PROBLEM DETAILS
Read the lines below, and copy any that contain the string "disable".

⁂

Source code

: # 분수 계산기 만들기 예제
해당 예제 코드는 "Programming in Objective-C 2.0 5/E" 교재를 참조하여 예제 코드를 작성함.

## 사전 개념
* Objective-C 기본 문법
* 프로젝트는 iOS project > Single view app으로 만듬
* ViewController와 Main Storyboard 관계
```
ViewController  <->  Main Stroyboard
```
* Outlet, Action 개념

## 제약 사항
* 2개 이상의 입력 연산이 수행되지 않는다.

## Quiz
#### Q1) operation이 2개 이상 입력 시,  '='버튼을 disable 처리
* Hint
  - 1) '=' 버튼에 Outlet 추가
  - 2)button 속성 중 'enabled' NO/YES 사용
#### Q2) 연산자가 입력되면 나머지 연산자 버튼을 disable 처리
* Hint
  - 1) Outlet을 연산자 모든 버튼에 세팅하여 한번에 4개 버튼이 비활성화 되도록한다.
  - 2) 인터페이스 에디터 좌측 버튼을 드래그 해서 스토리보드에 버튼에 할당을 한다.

⁂

WORKED SOLUTION
#### Q1) operation이 2개 이상 입력 시,  '='버튼을 disable 처리
#### Q2) 연산자가 입력되면 나머지 연산자 버튼을 disable 처리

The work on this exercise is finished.